• [To do]:
This exercise calls for every line of the data below with the string "Small" in it.
*** Exercise data ***
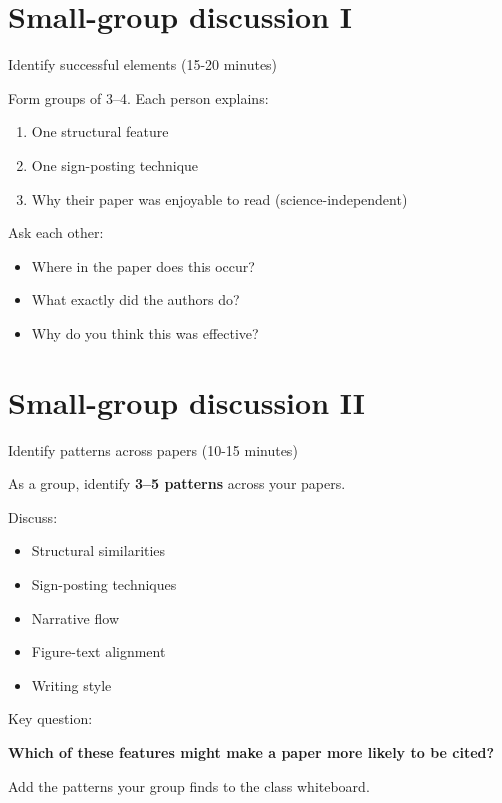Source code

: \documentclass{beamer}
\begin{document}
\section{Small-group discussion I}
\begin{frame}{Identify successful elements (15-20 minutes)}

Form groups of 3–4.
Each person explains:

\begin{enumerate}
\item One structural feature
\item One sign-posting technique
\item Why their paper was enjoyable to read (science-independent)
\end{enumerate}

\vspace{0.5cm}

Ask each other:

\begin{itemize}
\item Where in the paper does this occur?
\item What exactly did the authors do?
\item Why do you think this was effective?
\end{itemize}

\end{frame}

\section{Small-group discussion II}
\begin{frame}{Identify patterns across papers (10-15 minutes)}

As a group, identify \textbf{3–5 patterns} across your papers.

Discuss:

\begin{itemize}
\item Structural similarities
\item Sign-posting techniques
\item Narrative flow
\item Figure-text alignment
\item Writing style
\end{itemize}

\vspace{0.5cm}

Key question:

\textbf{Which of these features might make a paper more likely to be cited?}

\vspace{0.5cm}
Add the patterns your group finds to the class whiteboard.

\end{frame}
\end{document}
*** End of Exercise data ***
• [Reply]:
\section{Small-group discussion I}
\section{Small-group discussion II}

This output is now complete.